Detail of Tammy Nguyen’s Beneath the Shadow of its Wing, highlighting intricate line work, overlapping faces, stars, and symbolic motifs.
Nguyen’s multidisciplinary practice explores the intersections between geopolitics, ecology, history and personal mythology. Courtesy the artist and Lehmann Maupin, New York, Seoul, and London. Photo by Studio Kukla

At the same time, Nguyen’s grounding of her work in canonical texts and symbolic systems across time serves as an attempt to reread recent geopolitical history—unveiling how recurring patterns echo enduring aspects of human behavior. “I really enjoyed using canonical texts in that way, creating a connection with people who don’t share my history,” she notes.

Nguyen deliberately plays with archetypal material and historical tropes, weaving together multiple layers of meaning and interconnection between personal experience, political documents, recurring historical circumstances and myth. Her work resists linear storytelling, embracing instead the entropic logic of a visual and semantic cacophony. This cacophony not only reflects the chaos and misinformation of our time but also affirms the urgent need for a multiperspective approach—one that acknowledges the layered complexity of global society and the interconnected nature of human history.

The paintings in the show are populated by distinct figures and symbols—eagles and Frankenstein collide in an absurdist collapse of space, time and meaning, alongside fragments like the moon landing. “I’m taking these recognizable characters or symbols like the eagle or Frankenstein and using them as intellectual devices,” Nguyen explains. “But I’m also reworking them as emotional vehicles to explore different conflicts, tensions and realms of darkness.”
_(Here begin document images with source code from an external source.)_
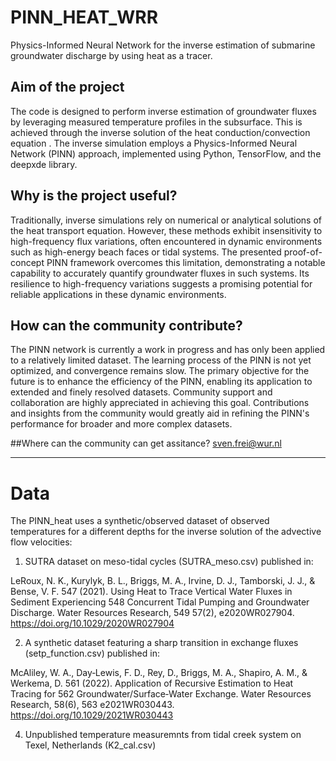 # PINN_HEAT_WRR
Physics-Informed Neural Network for the inverse estimation of submarine groundwater discharge by using heat as a tracer.

## Aim of the project
The code is designed to perform inverse estimation of groundwater fluxes by leveraging measured temperature profiles in the subsurface. This is achieved through the inverse solution of the heat conduction/convection equation . The inverse simulation employs a Physics-Informed Neural Network (PINN) approach, implemented using Python, TensorFlow, and the deepxde library.

## Why is the project useful?
Traditionally, inverse simulations rely on numerical or analytical solutions of the heat transport equation. However, these methods exhibit insensitivity to high-frequency flux variations, often encountered in dynamic environments such as high-energy beach faces or tidal systems. The presented proof-of-concept PINN framework overcomes this limitation, demonstrating a notable capability to accurately quantify groundwater fluxes in such systems. Its resilience to high-frequency variations suggests a promising potential for reliable applications in these dynamic environments.

## How can the community contribute?
The PINN network is currently a work in progress and has only been applied to a relatively limited dataset. The learning process of the PINN is not yet optimized, and convergence remains slow. The primary objective for the future is to enhance the efficiency of the PINN, enabling its application to extended and finely resolved datasets. Community support and collaboration are highly appreciated in achieving this goal. Contributions and insights from the community would greatly aid in refining the PINN's performance for broader and more complex datasets.

##Where can the community can get assitance?
sven.frei@wur.nl
***
# Data
The PINN_heat uses a synthetic/observed dataset of observed temperatures for a different depths for the inverse solution of the advective flow velocities:

1) SUTRA dataset on meso-tidal cycles (SUTRA_meso.csv) published in:

  LeRoux, N. K., Kurylyk, B. L., Briggs, M. A., Irvine, D. J., Tamborski, J. J., & Bense, V. F. 547 
  (2021). Using Heat to Trace Vertical Water Fluxes in Sediment Experiencing 548 
  Concurrent Tidal Pumping and Groundwater Discharge. Water Resources Research, 549 
  57(2), e2020WR027904. https://doi.org/10.1029/2020WR027904

2) A synthetic dataset featuring a sharp transition in exchange fluxes (setp_function.csv) published in:

  McAliley, W. A., Day‐Lewis, F. D., Rey, D., Briggs, M. A., Shapiro, A. M., & Werkema, D. 561 
  (2022). Application of Recursive Estimation to Heat Tracing for 562 
  Groundwater/Surface‐Water Exchange. Water Resources Research, 58(6), 563 
  e2021WR030443. https://doi.org/10.1029/2021WR030443 
   

4) Unpublished temperature measuremnts from tidal creek system on Texel, Netherlands (K2_cal.csv)
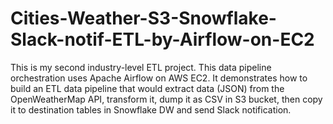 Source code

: # Cities-Weather-S3-Snowflake-Slack-notif-ETL-by-Airflow-on-EC2
This is my second industry-level ETL project. This data pipeline orchestration uses Apache Airflow on AWS EC2. It demonstrates how to build an ETL data pipeline that would extract data (JSON) from the OpenWeatherMap API, transform it, dump it as CSV in S3 bucket, then copy it to destination tables in Snowflake DW and send Slack notification.
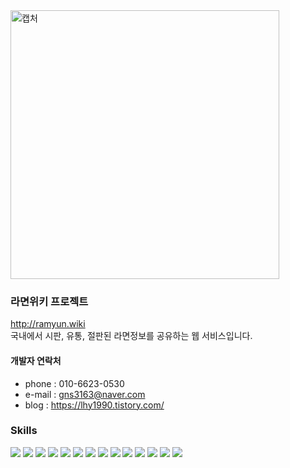 <img width="430" alt="캡처" src="https://user-images.githubusercontent.com/44134757/144950849-d17892e4-14cf-4734-95e0-aeb128486ea7.PNG">

### 라면위키 프로젝트
http://ramyun.wiki  
국내에서 시판, 유통, 절판된 라면정보를 공유하는 웹 서비스입니다. 

#### 개발자 연락처
- phone : 010-6623-0530
- e-mail : gns3163@naver.com
- blog : https://lhy1990.tistory.com/  
### __Skills__  
<img src="https://img.shields.io/badge/JAVA-007396?style=flat&logo=Java&logoColor=ffffff"/> <img src="https://img.shields.io/badge/Spring-6DB33F?style=flat&logo=Spring&logoColor=ffffff"/> <img src="https://img.shields.io/badge/Apache Maven-C71A36?style=flat&logo=Apache Maven&logoColor=ffffff"/>
<img src="https://img.shields.io/badge/Mybatis-0085CA?style=flat&logo=CircleCI&logoColor=ffffff"/> <img src="https://img.shields.io/badge/JSP-F9A03C?style=flat&logo=Java&logoColor=ffffff"/> <img src="https://img.shields.io/badge/C-0288D1?style=flat&logo=C&logoColor=ffffff"/> <img src="https://img.shields.io/badge/HTML5-E34F26?style=flat&logo=HTML5&logoColor=ffffff"/> <img src="https://img.shields.io/badge/CSS3-1572B6?style=flat&logo=CSS3&logoColor=ffffff"/> <img src="https://img.shields.io/badge/jQuery-0769AD?style=flat&logo=jQuery&logoColor=ffffff"/> <img src="https://img.shields.io/badge/javascript-F7DF1E?style=flat&logo=javascript&logoColor=ffffff"/> <img src="https://img.shields.io/badge/MySQL-4479A1?style=flat&logo=MySQL&logoColor=ffffff"/> <img src="https://img.shields.io/badge/Apache Tomcat-F8DC75?style=flat&logo=Apache Tomcat&logoColor=ffffff"/> <img src="https://img.shields.io/badge/CentOS-262577?style=flat&logo=CentOS&logoColor=ffffff"/> <img src="https://img.shields.io/badge/naver cloud flaform-2F8D46?style=flat&logo=Cloudways&logoColor=ffffff"/>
Drawing from public archives and declassified materials, Nguyen incorporates fragments such as Kennedy’s Cuban Missile Crisis notes and Eisenhower’s 1961 farewell address—what might initially appear as doodles are, in fact, poignant testaments to the human perspective behind the so-called great men of history. The result is a layered cosmology of meaning, one that blurs the boundary between public history and personal mythology, inviting a more complex and stratified reading of historical events and their reverberations in the everyday lives of ordinary people.

Ultimately, what Nguyen’s art represents is far more than a flat painting—it is a palimpsest of multilevel semantics, with each layer operating according to its own internal logic, translating reality into a distinct code in an effort to make meaning communicable. Her multilayered narration of recent history unfolds across the work, exposing the trauma and drama of its implications and dystopian overtones—only to shift, suddenly and ominously, into a warning: that these events may already be repeating before our eyes, unnoticed by an inattentive or oversaturated gaze.

Yet, as Nguyen’s work suggests, there remains a hope for salvation in the knowledge and experience humanity has accumulated over centuries—an urgent return to mythic and epic narratives as living repositories of ancestral truth that can guide us through rupture. Retrieving a deeper memory embedded in collective experience—a symbolic language older than any mundane crisis—becomes the pathway through chaos, a means of reorientation and survival in troubled times. Her practice becomes an act of mythopoiesis: a call to re-enter the symbolic order and reimagine our existential and political place within the tangled narratives of survival, conflict and meaning, as limited mortals still aspiring to find purpose in our existence.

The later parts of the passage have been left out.